*** EXTRACTED RECORDS Section Begins ***

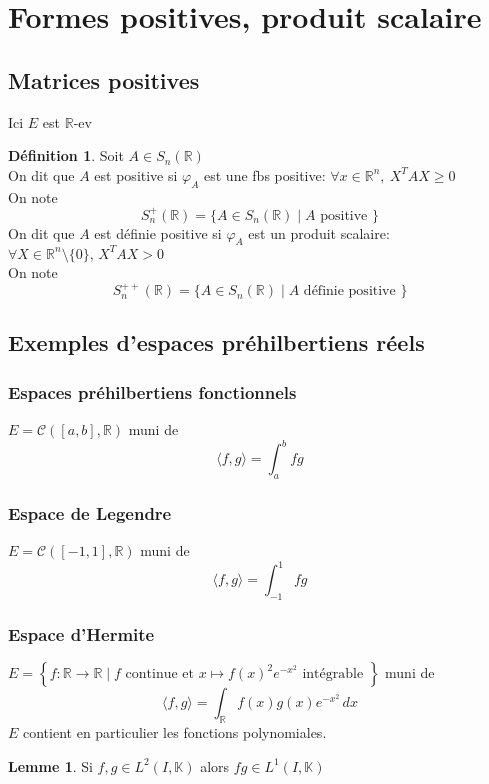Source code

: \documentclass[10pt,a4paper]{article}
\theoremstyle{definition}
\newtheorem{lemma}[proposition]{Lemme}
\newtheorem{definition}[proposition]{Définition}
\begin{document}
\section{Formes positives, produit scalaire}
\subsection{Matrices positives}
\noindent Ici \(E\) est \(\mathbb{R}\)-ev
\begin{definition}
    Soit \(A \in S_n(\mathbb{R})\) \\
    On dit que \(A\) est positive si \(\varphi_A\) est une fbs positive: \(\forall x \in \mathbb{R}^n,\ X^T A X \geq 0\) \\
    On note \[S_n^+(\mathbb{R}) = \{A \in S_n(\mathbb{R}) \mid A \text{ positive }\}\]
    On dit que \(A\) est définie positive si \(\varphi_A\) est un produit scalaire: \(\forall X \in \mathbb{R}^n \setminus \{0\},\, X^T A X > 0\) \\
    On note \[S_n^{++}(\mathbb{R}) = \{A \in S_n(\mathbb{R}) \mid A \text{ définie positive }\}\]
\end{definition}

\subsection{Exemples d'espaces préhilbertiens réels}
\subsubsection{Espaces préhilbertiens fonctionnels}
\noindent \(E = \mathcal{C}([a, b], \mathbb{R})\) muni de
\[ \langle f, g \rangle = \int_{a}^{b} fg\]

\subsubsection{Espace de Legendre}
\noindent \(E = \mathcal{C}([-1, 1], \mathbb{R})\) muni de 
\[\langle f, g \rangle = \int_{-1}^{1} fg\]

\subsubsection{Espace d'Hermite}
\noindent \(E = \left\{ f: \mathbb{R} \to \mathbb{R} \mid f \text{ continue et } x \mapsto f(x)^2 e^{-x^2} \text{ intégrable }\right\}\) muni de 
\[\langle f, g \rangle = \int_{\mathbb{R}} f(x) g(x) e^{-x^2} \,dx\]
\(E\) contient en particulier les fonctions polynomiales.
\begin{lemma}
    Si \(f, g \in L^2(I, \mathbb{K})\) alors \(fg \in L^1(I, \mathbb{K})\)
\end{lemma}
\end{document}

*** EXTRACTED RECORDS Section Ends ***

-- ACTIVITY --
For each line above, output its wording exactly and leave out any picture.

-- REPLY --
Source code

: \documentclass[10pt,a4paper]{article}
\theoremstyle{definition}
\newtheorem{lemma}[proposition]{Lemme}
\newtheorem{definition}[proposition]{Définition}
\begin{document}
\section{Formes positives, produit scalaire}
\subsection{Matrices positives}
\noindent Ici \(E\) est \(\mathbb{R}\)-ev
\begin{definition}
    Soit \(A \in S_n(\mathbb{R})\) \\
    On dit que \(A\) est positive si \(\varphi_A\) est une fbs positive: \(\forall x \in \mathbb{R}^n,\ X^T A X \geq 0\) \\
    On note \[S_n^+(\mathbb{R}) = \{A \in S_n(\mathbb{R}) \mid A \text{ positive }\}\]
    On dit que \(A\) est définie positive si \(\varphi_A\) est un produit scalaire: \(\forall X \in \mathbb{R}^n \setminus \{0\},\, X^T A X > 0\) \\
    On note \[S_n^{++}(\mathbb{R}) = \{A \in S_n(\mathbb{R}) \mid A \text{ définie positive }\}\]
\end{definition}

\subsection{Exemples d'espaces préhilbertiens réels}
\subsubsection{Espaces préhilbertiens fonctionnels}
\noindent \(E = \mathcal{C}([a, b], \mathbb{R})\) muni de
\[ \langle f, g \rangle = \int_{a}^{b} fg\]

\subsubsection{Espace de Legendre}
\noindent \(E = \mathcal{C}([-1, 1], \mathbb{R})\) muni de 
\[\langle f, g \rangle = \int_{-1}^{1} fg\]

\subsubsection{Espace d'Hermite}
\noindent \(E = \left\{ f: \mathbb{R} \to \mathbb{R} \mid f \text{ continue et } x \mapsto f(x)^2 e^{-x^2} \text{ intégrable }\right\}\) muni de 
\[\langle f, g \rangle = \int_{\mathbb{R}} f(x) g(x) e^{-x^2} \,dx\]
\(E\) contient en particulier les fonctions polynomiales.
\begin{lemma}
    Si \(f, g \in L^2(I, \mathbb{K})\) alors \(fg \in L^1(I, \mathbb{K})\)
\end{lemma}
\end{document}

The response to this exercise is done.